:: RECORDS TO USE ::

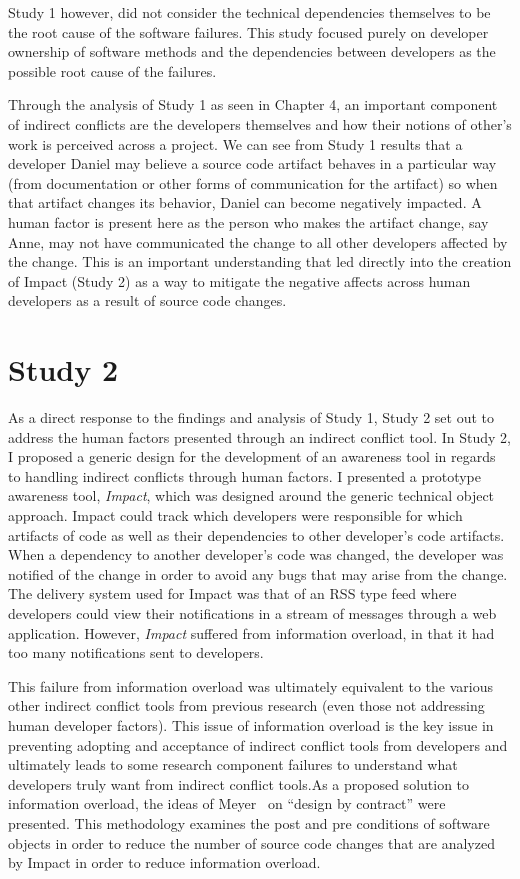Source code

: Study 1 however, did not consider the technical dependencies themselves to be the root cause of
the software failures. This study focused purely on developer ownership of software methods and
the dependencies between developers as the possible root cause of the failures.

Through the analysis of Study 1 as seen in Chapter 4, an important component of indirect conflicts are the developers
themselves and how their notions of other's work is perceived across a project. We can see from Study 1 results that
a developer Daniel may believe a source code artifact behaves in a particular way (from documentation or other forms
of communication for the artifact) so when that artifact changes its behavior, Daniel can become negatively impacted.
A human factor is present here as the person who makes the artifact change, say Anne, may not have communicated the
change to all other developers affected by the change. This is an important understanding that led directly into the
creation of Impact (Study 2) as a way to mitigate the negative affects across human developers as a result of 
source code changes.

\section{Study 2}

As a direct response to the findings and analysis of Study 1, Study 2 set out to address the human factors presented
through an indirect conflict tool. In Study 2, I proposed a generic design for the development of an awareness tool 
in regards to handling indirect conflicts through human factors. I presented a prototype awareness tool, \textit{Impact}, 
which was designed around the generic technical object approach. Impact could track which developers were responsible
for which artifacts of code as well as their dependencies to other developer's code artifacts. When a dependency to
another developer's code was changed, the developer was notified of the change in order to avoid any bugs that
may arise from the change. The delivery system used for Impact was that of an RSS type feed where developers could view
their notifications in a stream of messages through a web application. However, \textit{Impact} suffered from information 
overload, in that it had too many notifications sent to developers.

This failure from information overload was ultimately equivalent to the various other indirect conflict tools from
previous research (even those not addressing human developer factors). This issue of information overload is the key issue 
in preventing adopting and acceptance of indirect conflict tools from developers and ultimately leads to some research
component failures to understand what developers truly want from indirect conflict tools.As a proposed solution to information overload, 
the ideas of Meyer~\cite{Meyer:1988} on ``design by contract'' were presented. This methodology examines the 
post and pre conditions of software objects in order to reduce the number of source code changes that are analyzed by 
Impact in order to reduce information overload.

:::

> **TASK TO COMPLETE**
What is needed is the number of lines in these entries that include the word "tools"; please give it alone.

> **FINISHED TASK**
3